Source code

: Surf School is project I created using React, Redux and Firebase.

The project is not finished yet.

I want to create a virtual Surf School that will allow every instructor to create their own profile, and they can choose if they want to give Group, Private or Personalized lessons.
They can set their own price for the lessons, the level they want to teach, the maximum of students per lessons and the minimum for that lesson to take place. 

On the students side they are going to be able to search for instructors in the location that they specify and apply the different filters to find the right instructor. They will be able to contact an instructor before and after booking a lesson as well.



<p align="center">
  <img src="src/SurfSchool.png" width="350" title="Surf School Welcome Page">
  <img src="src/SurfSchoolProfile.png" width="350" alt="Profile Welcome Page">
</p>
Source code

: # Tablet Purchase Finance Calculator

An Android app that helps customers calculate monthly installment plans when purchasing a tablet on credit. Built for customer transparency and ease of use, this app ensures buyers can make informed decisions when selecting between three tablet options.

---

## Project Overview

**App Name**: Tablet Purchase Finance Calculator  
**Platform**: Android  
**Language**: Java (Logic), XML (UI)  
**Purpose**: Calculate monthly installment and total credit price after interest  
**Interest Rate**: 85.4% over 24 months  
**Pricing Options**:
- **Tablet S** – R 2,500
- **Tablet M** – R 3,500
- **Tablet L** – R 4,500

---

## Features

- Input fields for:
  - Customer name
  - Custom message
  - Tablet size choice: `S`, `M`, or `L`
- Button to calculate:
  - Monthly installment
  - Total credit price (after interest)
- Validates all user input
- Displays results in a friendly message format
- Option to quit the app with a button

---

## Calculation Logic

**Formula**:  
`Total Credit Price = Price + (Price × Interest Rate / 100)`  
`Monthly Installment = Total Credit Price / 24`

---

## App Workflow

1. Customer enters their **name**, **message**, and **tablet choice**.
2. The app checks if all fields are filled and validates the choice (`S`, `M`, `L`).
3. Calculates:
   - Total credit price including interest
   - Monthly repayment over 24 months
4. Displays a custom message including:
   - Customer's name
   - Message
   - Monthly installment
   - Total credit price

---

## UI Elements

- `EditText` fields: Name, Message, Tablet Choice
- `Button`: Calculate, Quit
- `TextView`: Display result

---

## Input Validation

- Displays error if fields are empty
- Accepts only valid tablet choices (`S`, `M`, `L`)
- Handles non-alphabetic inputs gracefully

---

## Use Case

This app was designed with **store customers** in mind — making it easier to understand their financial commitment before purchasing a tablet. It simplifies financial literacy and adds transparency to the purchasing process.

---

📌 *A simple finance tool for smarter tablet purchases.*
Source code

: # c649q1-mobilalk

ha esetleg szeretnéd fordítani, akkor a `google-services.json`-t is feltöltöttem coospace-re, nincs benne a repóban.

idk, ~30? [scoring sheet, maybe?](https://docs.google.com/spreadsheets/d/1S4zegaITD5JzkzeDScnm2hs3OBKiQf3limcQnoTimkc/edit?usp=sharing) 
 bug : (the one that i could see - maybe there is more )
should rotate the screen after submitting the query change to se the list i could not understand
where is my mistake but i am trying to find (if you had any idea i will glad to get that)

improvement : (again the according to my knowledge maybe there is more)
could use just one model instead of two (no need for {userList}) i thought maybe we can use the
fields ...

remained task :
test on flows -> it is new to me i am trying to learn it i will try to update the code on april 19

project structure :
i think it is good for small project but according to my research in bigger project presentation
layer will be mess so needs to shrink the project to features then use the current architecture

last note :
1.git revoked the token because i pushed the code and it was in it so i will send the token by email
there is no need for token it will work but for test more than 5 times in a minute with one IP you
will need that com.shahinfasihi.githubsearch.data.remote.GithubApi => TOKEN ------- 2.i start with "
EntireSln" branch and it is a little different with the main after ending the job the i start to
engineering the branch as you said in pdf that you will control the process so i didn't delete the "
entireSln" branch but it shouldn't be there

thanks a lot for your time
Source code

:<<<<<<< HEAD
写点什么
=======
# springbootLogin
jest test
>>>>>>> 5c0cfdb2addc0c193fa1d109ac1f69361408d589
============
§ **REQUIREMENT**
Using the entries shown above, reproduce verbatim the lines from the line bearing "- Monthly repayment over 24 months" to the line bearing "## Use Case", inclusive.

§ **RESPONSE TO THIS EXERCISE**
   - Monthly repayment over 24 months
4. Displays a custom message including:
   - Customer's name
   - Message
   - Monthly installment
   - Total credit price

---

## UI Elements

- `EditText` fields: Name, Message, Tablet Choice
- `Button`: Calculate, Quit
- `TextView`: Display result

---

## Input Validation

- Displays error if fields are empty
- Accepts only valid tablet choices (`S`, `M`, `L`)
- Handles non-alphabetic inputs gracefully

---

## Use Case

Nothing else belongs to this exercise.